*DATASET RECORDS:*
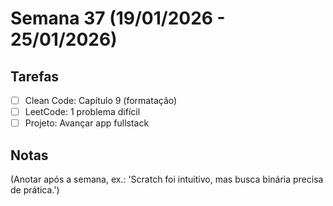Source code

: # Semana 37 (19/01/2026 - 25/01/2026)

## Tarefas
- [ ] Clean Code: Capítulo 9 (formatação)
- [ ] LeetCode: 1 problema difícil
- [ ] Projeto: Avançar app fullstack

## Notas
(Anotar após a semana, ex.: 'Scratch foi intuitivo, mas busca binária precisa de prática.')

*YOUR TASK:*
Repeat precisely, and with nothing added, every line from the one containing "(19/01/2026 - 25/01/2026)" to the last line of the listing above.

*THE COMPLETED TASK:*
: # Semana 37 (19/01/2026 - 25/01/2026)

## Tarefas
- [ ] Clean Code: Capítulo 9 (formatação)
- [ ] LeetCode: 1 problema difícil
- [ ] Projeto: Avançar app fullstack

## Notas
(Anotar após a semana, ex.: 'Scratch foi intuitivo, mas busca binária precisa de prática.')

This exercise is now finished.